Aquello, lejos de calmarlo, lo encendió todavía más. Se echó sobre mí, recorrió mis pechos con la boca, chupándome un pezón mientras me pellizcaba el otro, bajó por el vientre hasta hundir la cara entre mis piernas y me devolvió el favor comiéndome el coño hasta que estuve empapada. Cuando me notó lista, me puso de nuevo a cuatro patas frente al cabecero.

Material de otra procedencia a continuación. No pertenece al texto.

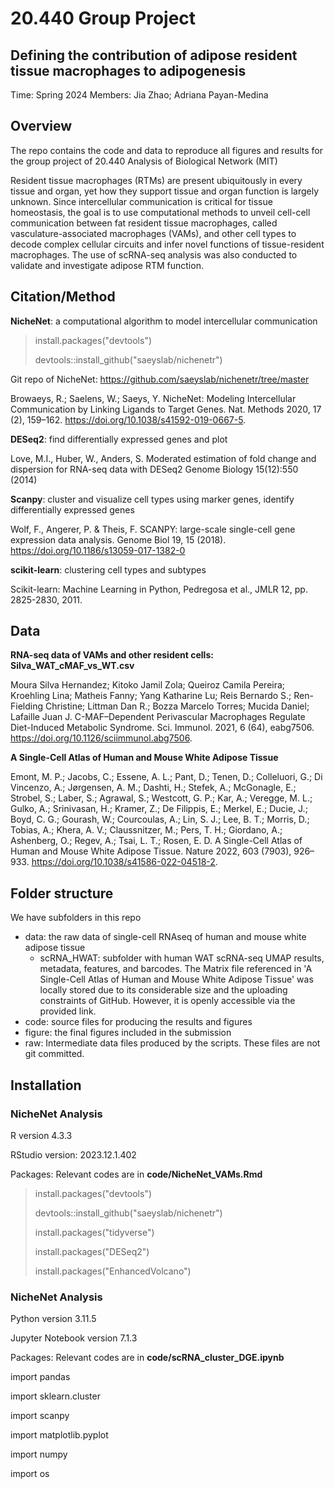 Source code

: # 20.440 Group Project
## Defining the contribution of adipose resident tissue macrophages to adipogenesis
Time: Spring 2024
Members: Jia Zhao; Adriana Payan-Medina

## Overview

The repo contains the code and data to reproduce all figures and results for the group project of 20.440 Analysis of Biological Network (MIT)

Resident tissue macrophages (RTMs) are present ubiquitously in every tissue and organ, yet how they support tissue and organ function is largely unknown. Since intercellular communication is critical for tissue homeostasis, the goal is to use computational methods to unveil cell-cell communication between fat resident tissue macrophages, called vasculature-associated macrophages (VAMs), and other cell types to decode complex cellular circuits and infer novel functions of tissue-resident macrophages. The use of scRNA-seq analysis was also conducted to validate and investigate adipose RTM function. 

## Citation/Method

**NicheNet**: a computational algorithm to model intercellular communication

> install.packages("devtools")
> 
> devtools::install_github("saeyslab/nichenetr")

Git repo of NicheNet: https://github.com/saeyslab/nichenetr/tree/master

Browaeys, R.; Saelens, W.; Saeys, Y. NicheNet: Modeling Intercellular Communication by Linking Ligands to Target Genes. Nat. Methods 2020, 17 (2), 159–162. https://doi.org/10.1038/s41592-019-0667-5.

**DESeq2**: find differentially expressed genes and plot

Love, M.I., Huber, W., Anders, S. Moderated estimation of fold change and dispersion for RNA-seq data with DESeq2 Genome Biology 15(12):550 (2014)

**Scanpy**: cluster and visualize cell types using marker genes, identify differentially expressed genes 

Wolf, F., Angerer, P. & Theis, F. SCANPY: large-scale single-cell gene expression data analysis. Genome Biol 19, 15 (2018). https://doi.org/10.1186/s13059-017-1382-0

**scikit-learn**: clustering cell types and subtypes

Scikit-learn: Machine Learning in Python, Pedregosa et al., JMLR 12, pp. 2825-2830, 2011.


## Data

**RNA-seq data of VAMs and other resident cells: Silva_WAT_cMAF_vs_WT.csv** 

Moura Silva Hernandez; Kitoko Jamil Zola; Queiroz Camila Pereira; Kroehling Lina; Matheis Fanny; Yang Katharine Lu; Reis Bernardo S.; Ren-Fielding Christine; Littman Dan R.; Bozza Marcelo Torres; Mucida Daniel; Lafaille Juan J. C-MAF–Dependent Perivascular Macrophages Regulate Diet-Induced Metabolic Syndrome. Sci. Immunol. 2021, 6 (64), eabg7506. https://doi.org/10.1126/sciimmunol.abg7506.


**A Single-Cell Atlas of Human and Mouse White Adipose Tissue**

Emont, M. P.; Jacobs, C.; Essene, A. L.; Pant, D.; Tenen, D.; Colleluori, G.; Di Vincenzo, A.; Jørgensen, A. M.; Dashti, H.; Stefek, A.; McGonagle, E.; Strobel, S.; Laber, S.; Agrawal, S.; Westcott, G. P.; Kar, A.; Veregge, M. L.; Gulko, A.; Srinivasan, H.; Kramer, Z.; De Filippis, E.; Merkel, E.; Ducie, J.; Boyd, C. G.; Gourash, W.; Courcoulas, A.; Lin, S. J.; Lee, B. T.; Morris, D.; Tobias, A.; Khera, A. V.; Claussnitzer, M.; Pers, T. H.; Giordano, A.; Ashenberg, O.; Regev, A.; Tsai, L. T.; Rosen, E. D. A Single-Cell Atlas of Human and Mouse White Adipose Tissue. Nature 2022, 603 (7903), 926–933. https://doi.org/10.1038/s41586-022-04518-2.

## Folder structure


We have subfolders in this repo

- data: the raw data of single-cell RNAseq of human and mouse white adipose tissue
  - scRNA_HWAT: subfolder with human WAT scRNA-seq UMAP results, metadata, features, and barcodes. The Matrix file referenced in 'A Single-Cell Atlas of Human and Mouse White Adipose Tissue' was locally stored due to its considerable size and the uploading constraints of GitHub. However, it is openly accessible via the provided link.
- code: source files for producing the results and figures
- figure: the final figures included in the submission 
- raw: Intermediate data files produced by the scripts. These files are not git committed.

## Installation

### NicheNet Analysis


R version 4.3.3

RStudio version: 2023.12.1.402

Packages: Relevant codes are in **code/NicheNet_VAMs.Rmd**

> install.packages("devtools")
> 
> devtools::install_github("saeyslab/nichenetr")
> 
> install.packages("tidyverse")
> 
> install.packages("DESeq2")
> 
> install.packages("EnhancedVolcano")

### NicheNet Analysis

Python version 3.11.5

Jupyter Notebook version 7.1.3

Packages: Relevant codes are in **code/scRNA_cluster_DGE.ipynb**

import pandas

import sklearn.cluster

import scanpy

import matplotlib.pyplot

import numpy

import os
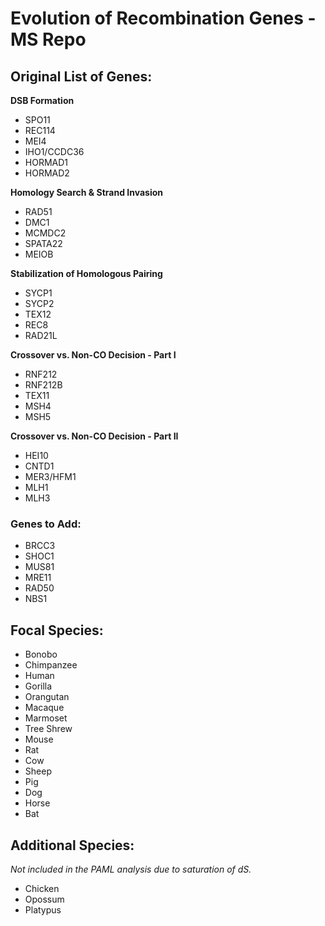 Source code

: # Evolution of Recombination Genes - MS Repo

## Original List of Genes:
**DSB Formation**
- SPO11
- REC114
- MEI4 
- IHO1/CCDC36
- HORMAD1
- HORMAD2

**Homology Search & Strand Invasion**
- RAD51
- DMC1
- MCMDC2
- SPATA22
- MEIOB

**Stabilization of Homologous Pairing**
- SYCP1
- SYCP2
- TEX12
- REC8
- RAD21L

**Crossover vs. Non-CO Decision - Part I**
- RNF212
- RNF212B
- TEX11
- MSH4
- MSH5

**Crossover vs. Non-CO Decision - Part II**
- HEI10
- CNTD1
- MER3/HFM1
- MLH1
- MLH3

### Genes to Add:
- BRCC3
- SHOC1
- MUS81
- MRE11
- RAD50
- NBS1

## Focal Species:
- Bonobo
- Chimpanzee
- Human
- Gorilla
- Orangutan
- Macaque
- Marmoset
- Tree Shrew
- Mouse
- Rat
- Cow
- Sheep
- Pig
- Dog
- Horse
- Bat

## Additional Species:
*Not included in the PAML analysis due to saturation of dS.*
- Chicken
- Opossum
- Platypus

Me agarré con las dos manos a los barrotes de madera mientras entraba despacio, con la dificultad de la primera vez del día, notando cómo me estiraba de nuevo, y en cuanto estuvo dentro me dio un azote sonoro que resonó en toda la habitación.
—Así da gusto empezar la mañana —dijo, agarrándome de las caderas—. Tu coño apretándome la polla nada más despertarme.
Apenas llevábamos unos minutos despiertos y ya estaba recibiendo placer otra vez. Sin haber desayunado nada, sacaba fuerzas de donde fuera para llevar un ritmo constante, fuerte, sujetándome por las caderas con las dos manos, hundiéndome la polla hasta que sus huevos rebotaban contra mi clítoris. Se inclinó sobre mi espalda, me agarró un pecho con una mano y con la otra me buscó el clítoris para frotármelo mientras me seguía embistiendo. Yo solo acertaba a repetir que no parara, con la cara contra la almohada y el culo en alto. Me metió el pulgar mojado de saliva en el ojo del culo, muy despacio, y esa doble penetración me hizo gritar. Llegué al primer orgasmo de la jornada con todo el cuerpo temblando, sin poder sostenerme bien, pero él me sujetó firme por las caderas y siguió hasta vaciarse dentro de mí con las últimas estocadas más lentas y profundas, gruñendo pegado a mi oído. Sentí cómo se derramaba caliente en el fondo, cómo la última embestida me subía por el vientre.
Nos levantamos por fin a asearnos. En la ducha, bajo el agua, no pudo evitar apretarme contra los azulejos y volver a metérmela por detrás, esta vez más despacio, casi vago, hasta que se corrió por cuarta vez en menos de veinticuatro horas mezclándose la corrida con el agua caliente que bajaba por mis piernas. Desayunamos fuerte, porque íbamos a necesitarlo, y salimos a dar una vuelta a comprar lo que nos hacía falta para el resto del fin de semana. Caminando de la mano por su barrio, con las piernas todavía flojas, el coño dolorido de una manera deliciosa y una sonrisa tonta en la cara, pensé que había hecho bien en cruzar tres provincias por él. Y que aquel solo era el principio de un fin de semana que no pensaba olvidar.